2. Horizontal; level; without inclination; as a flat roof; or with a moderate inclination or slope; for we often apply the word to the roof of a house that is not steep, though inclined.

3. Prostrate; lying the whole length on the ground. He fell or lay flat on the ground.

4. Not elevated or erect; fallen.

Cease t'admire, and beauty's plumes fall flat.

5. Level with the ground; totally fallen.

What ruins kingdoms, and lays cities flat.

6. In painting, wanting relief or prominence of the figures.

7. Tasteless; stale; vapid; insipid; dead; as fruit flat to the taste.

8. Dull; unanimated; frigid; without point or spirit; applied to discourses and compositions. The sermon was very flat.

9. Depressed; spiritless; dejected.

I feel - my hopes all flat.

10. Unpleasing; not affording gratification.

How flat and insipid are all the pleasures of this life!

11. Peremptory; absolute; positive; downright. He gave the petitioner a flat denial.

Thus repulsed, our final hope is flat despair.

12. Not sharp or shrill; not acute; as a flat sound.

13. Low, as the prices of goods; or dull, as sales.

FLAT, n.

1. A level or extended plain. In America, it is applied particularly to low ground or meadow that is level, but it denotes any land of even surface and of some extent.

2. A level ground lying at a small depth under the surface of water; a shoal; a shallow; a strand; a sand bank under water.

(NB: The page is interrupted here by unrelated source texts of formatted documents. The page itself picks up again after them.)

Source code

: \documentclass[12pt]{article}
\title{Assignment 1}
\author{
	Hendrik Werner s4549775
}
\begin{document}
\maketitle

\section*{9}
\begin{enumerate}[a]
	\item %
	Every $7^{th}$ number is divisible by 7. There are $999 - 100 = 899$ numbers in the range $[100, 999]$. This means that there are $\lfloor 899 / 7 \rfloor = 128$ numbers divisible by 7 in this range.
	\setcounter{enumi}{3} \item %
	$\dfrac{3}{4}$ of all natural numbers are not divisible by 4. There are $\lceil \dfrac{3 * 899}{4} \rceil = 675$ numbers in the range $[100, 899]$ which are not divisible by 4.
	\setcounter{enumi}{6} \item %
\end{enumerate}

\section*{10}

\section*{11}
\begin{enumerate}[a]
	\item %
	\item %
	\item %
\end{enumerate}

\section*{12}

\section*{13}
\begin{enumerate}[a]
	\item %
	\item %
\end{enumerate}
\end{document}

3. The broad side of a blade.

4. Depression of thought or language.

5. A surface without relief or prominences.

6. In music, a mark of depression in sound. A flat denotes a fall or depression of half a tone.

7. A boat, broad and flat-bottomed. A flat-bottomed boat is constructed for conveying passengers or troops, horses, carriages and baggage.

FLAT, v.t.

1. To level; to depress; to lay smooth or even; to make broad and smooth; to flatten.

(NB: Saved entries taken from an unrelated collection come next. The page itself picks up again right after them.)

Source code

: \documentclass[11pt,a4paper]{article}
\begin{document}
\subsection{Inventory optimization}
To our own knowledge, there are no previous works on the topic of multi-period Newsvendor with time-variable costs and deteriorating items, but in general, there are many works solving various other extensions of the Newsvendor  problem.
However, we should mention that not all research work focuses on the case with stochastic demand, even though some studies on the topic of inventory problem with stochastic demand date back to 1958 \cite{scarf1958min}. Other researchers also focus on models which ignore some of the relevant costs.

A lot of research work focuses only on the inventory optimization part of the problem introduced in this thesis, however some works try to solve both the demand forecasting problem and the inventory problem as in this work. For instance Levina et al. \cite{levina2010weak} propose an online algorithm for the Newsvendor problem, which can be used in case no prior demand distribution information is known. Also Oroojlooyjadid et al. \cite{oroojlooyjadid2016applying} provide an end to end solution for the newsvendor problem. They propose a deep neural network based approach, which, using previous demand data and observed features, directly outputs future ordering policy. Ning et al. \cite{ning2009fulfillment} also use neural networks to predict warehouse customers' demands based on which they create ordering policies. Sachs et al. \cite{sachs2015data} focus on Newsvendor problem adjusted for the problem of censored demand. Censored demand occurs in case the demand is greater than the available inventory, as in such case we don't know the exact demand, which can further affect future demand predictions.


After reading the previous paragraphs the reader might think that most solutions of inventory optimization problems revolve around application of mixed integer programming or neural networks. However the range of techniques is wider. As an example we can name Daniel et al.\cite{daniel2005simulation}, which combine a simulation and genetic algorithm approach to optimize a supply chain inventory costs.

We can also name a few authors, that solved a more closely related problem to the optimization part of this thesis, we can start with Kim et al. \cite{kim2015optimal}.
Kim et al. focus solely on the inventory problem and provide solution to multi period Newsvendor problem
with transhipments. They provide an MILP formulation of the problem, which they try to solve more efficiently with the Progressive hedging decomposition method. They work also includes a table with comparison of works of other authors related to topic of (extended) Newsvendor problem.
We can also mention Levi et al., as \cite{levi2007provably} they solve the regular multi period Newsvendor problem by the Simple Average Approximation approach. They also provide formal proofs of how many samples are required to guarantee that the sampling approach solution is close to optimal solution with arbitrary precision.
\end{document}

2. To make vapid or tasteless.

3. To make dull or unanimated.

FLAT, v.i.

1. To grow flat; to fall to an even surface.

2. To become insipid, or dull and unanimated.

flatness

FLAT'NESS, n.

1. Evenness of surface; levelness; equality of surface.

2. Want of relief or prominence; as the flatness of a figure in sculpture.

3. Deadness; vapidness; insipidity; as the flatness of cider or beer.

4. Dejection of fortune; low state.

The flatness of my misery.

5. Dejection of mind; a low state of the spirits; depression; want of life.

6. Dullness; want of point; insipidity; frigidity.

Some of Homer's translators have swelled into fustian, and others sunk into flatness.

7. Gravity of sound, as opposed to sharpness, acuteness or shrillness.

Flatness of sound - joined with a harshness.

flatted

FLAT'TED, pp. Made flat; rendered even on the surface; also, rendered vapid or insipid.